Re: Schwarzarbeit, Hilfe oder Gefälligkeit??

Beitrag von blue cloud »

FM hat geschrieben:Hier dürfte eine Anmeldung als kurzfristig Beschäftigter (sv-frei, aber nicht steuerfrei) die zutreffende Lösung sein.
vielleicht, vielleicht auch nicht....

Ohne Kenntnis einer etwaigen Hauptbeschäftigung, einer schon bestehenden Selbstständigkeit, weiterer (gleichzeitiger) Beschäftigungen (Minijob?) wird niemand allumfassend ein derartiges Beispiel beantworten können.

Zafilutsche
FDR-Mitglied
FDR-Mitglied
Beiträge: 5956
Registriert: 24.07.07, 09:47
Wohnort: Rhein/Ruhrgebiet

Re: Schwarzarbeit, Hilfe oder Gefälligkeit??

Beitrag von Zafilutsche »

Mit dem Stichwort "Baggern" wäre dringend vor dem Baggern der Kontakt zur BG-Bau anzuraten.
Die Frage wäre, ist der "Helfer" z.B. als sog. "Bauhelfer" versicherbar?
Hier im Beispiel ist der "Helfer" kein Vereinsmitglied.
Es wäre für mich nicht überraschend, wenn ein Landessozialgericht diese Beziehung "Sohn" eines Vereinsmitgliedes auf eine "Sonderbeziehung" abstellen würde und eine BG Bauhelfer-Versicherung verneinen würde.
Da das hier aber keine Privaten Bauherren sind sondern eine Gesellschaftsform (e.V) wird der Verein selbst bzw der Geschäftsführende Vereinsvorstand in der Haftung stehen.

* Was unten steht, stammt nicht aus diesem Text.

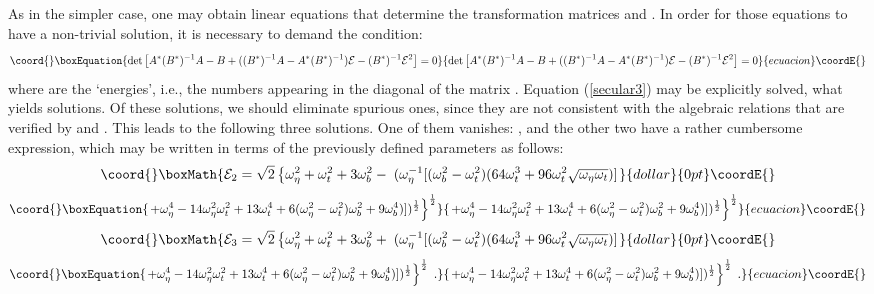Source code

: \documentclass[a4paper,12pt]{article}
\begin{document}
As in the simpler \coordHE{} case, one may obtain linear equations that determine 
the transformation matrices \coordHE{} and \coordHE{}. In order for those equations to have 
a non-trivial solution, it is necessary to demand the condition:
\begin{equation}\coord{}\boxEquation{
  \label{secular3}
\det\left[A^* (B^*)^{-1} A - B + ( (B^*)^{-1} A - A^* (B^*)^{-1}) {\mathcal E} - (B^*)^{-1} 
{\mathcal E}^2 \right] = 0
}{
  \det\left[A^* (B^*)^{-1} A - B + ( (B^*)^{-1} A - A^* (B^*)^{-1}) {\mathcal E} - (B^*)^{-1} 
{\mathcal E}^2 \right] = 0
}{ecuacion}\coordE{}\end{equation}
where \coordHE{} are the `energies', i.e., the numbers appearing in the
diagonal of the matrix \coordHE{}.
Equation (\ref{secular3}) may be explicitly solved, what yields \coordHE{} solutions.
Of these \coordHE{} solutions, we should eliminate \coordHE{} spurious ones, since they are
not consistent with the algebraic relations that are verified by \coordHE{} and \coordHE{}.
This leads to the following three solutions. One of them vanishes: 
\coordHE{}, and the other two have a rather cumbersome expression, which
may be written in terms of the previously defined \myHighlight{$\omega$}\coordHE{} parameters  as follows:
$$\coord{}\boxMath{
{\mathcal E}_2 = \sqrt{2}\left\{ \omega_\eta^2 + \omega_t^2 + 3 \omega_b^2 - \; ( \omega_\eta^{-1} [(\omega_b^2-\omega_t^2)( 64 \omega_t^3 + 96 \omega_t^2 \sqrt{\omega_\eta \omega_t})]
\right.
}{dollar}{0pt}\coordE{}$$
\begin{equation}\coord{}\boxEquation{
\left.
+ \omega_\eta^4 - 14 \omega_\eta^2 \omega_t^2 + 13 \omega_t^4 + 6 (\omega_\eta^2-\omega_t^2)\omega_b^2 + 9 \omega_b^4)])^{\frac{1}{2}} \right\}^{\frac{1}{2}}
}{
\left.
+ \omega_\eta^4 - 14 \omega_\eta^2 \omega_t^2 + 13 \omega_t^4 + 6 (\omega_\eta^2-\omega_t^2)\omega_b^2 + 9 \omega_b^4)])^{\frac{1}{2}} \right\}^{\frac{1}{2}}
}{ecuacion}\coordE{}\end{equation}
$$\coord{}\boxMath{
{\mathcal E}_3 = \sqrt{2}\left\{ \omega_\eta^2 + \omega_t^2 + 3 \omega_b^2 + \; ( \omega_\eta^{-1} [(\omega_b^2-\omega_t^2)( 64 \omega_t^3 + 96 \omega_t^2 \sqrt{\omega_\eta \omega_t})]
\right.
}{dollar}{0pt}\coordE{}$$
\begin{equation}\coord{}\boxEquation{
\left.
+ \omega_\eta^4 - 14 \omega_\eta^2 \omega_t^2 + 13 \omega_t^4 + 6 (\omega_\eta^2-\omega_t^2)\omega_b^2 + 9 \omega_b^4)])^{\frac{1}{2}} \right\}^{\frac{1}{2}} \;.  
}{
\left.
+ \omega_\eta^4 - 14 \omega_\eta^2 \omega_t^2 + 13 \omega_t^4 + 6 (\omega_\eta^2-\omega_t^2)\omega_b^2 + 9 \omega_b^4)])^{\frac{1}{2}} \right\}^{\frac{1}{2}} \;.  
}{ecuacion}\coordE{}\end{equation}
%
\end{document}
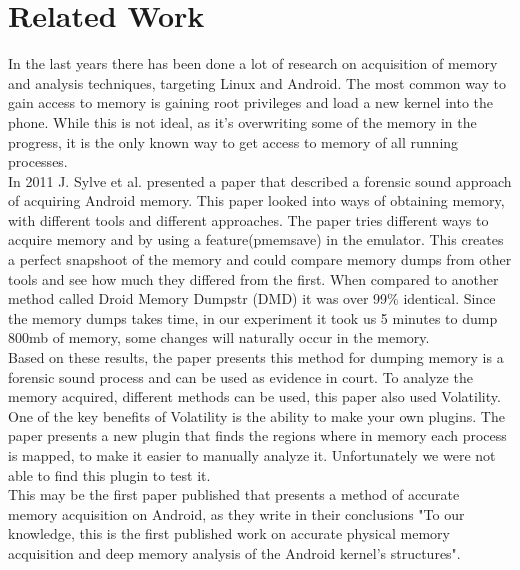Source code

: \section{Related Work}
In the last years there has been done a lot of research on acquisition of memory
and analysis techniques, targeting Linux and Android. The most common way to 
gain access to memory is gaining root privileges and load a new kernel into the 
phone. While this is not ideal, as it’s overwriting some of the memory in the 
progress, it is the only known way to get access to memory of all running processes.\\

In 2011 J. Sylve et al. presented a paper that described a forensic sound 
approach of acquiring Android memory. \cite{acq_vol_android_mem} This paper looked 
into ways of obtaining memory, with different tools and different approaches. The paper 
tries different ways to acquire memory and by using a feature(pmemsave) in the emulator. 
This creates a perfect snapshoot of the memory and could compare memory dumps from other 
tools and see how much they differed from the first. When compared to another method 
called Droid Memory Dumpstr (DMD) it was over 99\% identical. Since the memory dumps 
takes time, in our experiment it took us 5 minutes to dump 800mb of memory, some 
changes will naturally occur in the memory.\\

Based on these results, the paper presents this method for dumping memory is a 
forensic sound process and can be used as evidence in court. To analyze the memory 
acquired, different methods can be used, this paper also used Volatility.
One of the key benefits of Volatility is the ability to make your 
own plugins. The paper presents a new plugin that finds the regions where in memory 
each process is mapped, to make it easier to manually analyze it. Unfortunately we were not 
able to find this plugin to test it.\\

This may be the first paper published that presents a method of accurate memory acquisition on
Android, as they write in their conclusions "To our knowledge, this is the first published work on
accurate physical memory acquisition and deep memory analysis of the Android kernel's structures".
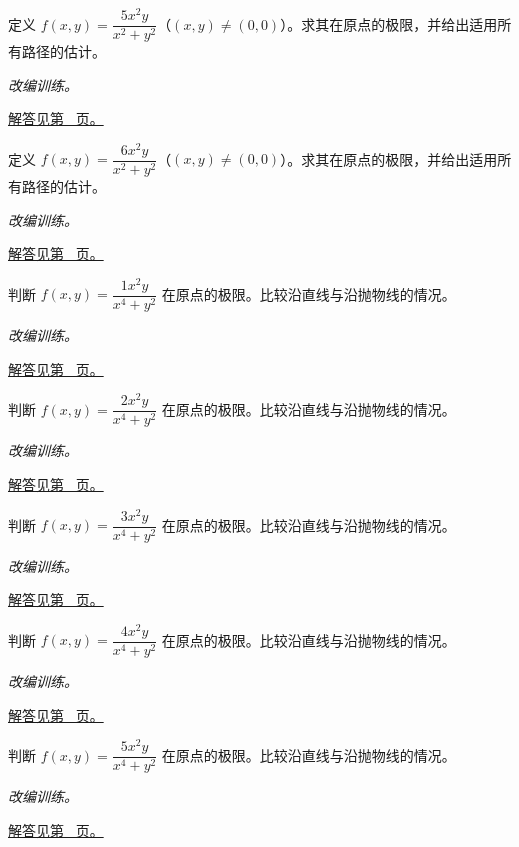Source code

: \documentclass[UTF8,12pt,a4paper,fontset=fandol]{ctexart}
\begin{document}
\begin{example}[极坐标估计证明极限]\label{ex:c32q6}
定义 $f(x,y)=\dfrac{5x^2y}{x^2+y^2}$（$(x,y)\ne(0,0)$）。求其在原点的极限，并给出适用所有路径的估计。
\par\textit{改编训练。}\par\hyperref[ans:c32q6]{解答见第~\pageref{ans:c32q6} 页。}
\end{example}
\begin{example}[极坐标估计证明极限]\label{ex:c32q7}
定义 $f(x,y)=\dfrac{6x^2y}{x^2+y^2}$（$(x,y)\ne(0,0)$）。求其在原点的极限，并给出适用所有路径的估计。
\par\textit{改编训练。}\par\hyperref[ans:c32q7]{解答见第~\pageref{ans:c32q7} 页。}
\end{example}
\begin{example}[直线路径一致仍可能无极限]\label{ex:c32q8}
判断 $f(x,y)=\dfrac{1x^2y}{x^4+y^2}$ 在原点的极限。比较沿直线与沿抛物线的情况。
\par\textit{改编训练。}\par\hyperref[ans:c32q8]{解答见第~\pageref{ans:c32q8} 页。}
\end{example}
\begin{example}[直线路径一致仍可能无极限]\label{ex:c32q9}
判断 $f(x,y)=\dfrac{2x^2y}{x^4+y^2}$ 在原点的极限。比较沿直线与沿抛物线的情况。
\par\textit{改编训练。}\par\hyperref[ans:c32q9]{解答见第~\pageref{ans:c32q9} 页。}
\end{example}
\begin{example}[直线路径一致仍可能无极限]\label{ex:c32q10}
判断 $f(x,y)=\dfrac{3x^2y}{x^4+y^2}$ 在原点的极限。比较沿直线与沿抛物线的情况。
\par\textit{改编训练。}\par\hyperref[ans:c32q10]{解答见第~\pageref{ans:c32q10} 页。}
\end{example}
\begin{example}[直线路径一致仍可能无极限]\label{ex:c32q11}
判断 $f(x,y)=\dfrac{4x^2y}{x^4+y^2}$ 在原点的极限。比较沿直线与沿抛物线的情况。
\par\textit{改编训练。}\par\hyperref[ans:c32q11]{解答见第~\pageref{ans:c32q11} 页。}
\end{example}
\begin{example}[直线路径一致仍可能无极限]\label{ex:c32q12}
判断 $f(x,y)=\dfrac{5x^2y}{x^4+y^2}$ 在原点的极限。比较沿直线与沿抛物线的情况。
\par\textit{改编训练。}\par\hyperref[ans:c32q12]{解答见第~\pageref{ans:c32q12} 页。}
\end{example}
\end{document}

In Frage kommen könnte: Honorarvereinbarung zw Verein und Baggerführer. (Wenn der Helfer also nicht weisungsgebunden arbeitet also kein Helfer sondern eigenständiger Unternehmer wäre - Dann müßte er m.E. auch sich selbst versichern).
Schäden die durch den Bagger selbst oder die durch ausbaggern entstehen könnten, können beachtliche werte stören oder zerstören.
Das will alles gut durchdacht und geplant sein!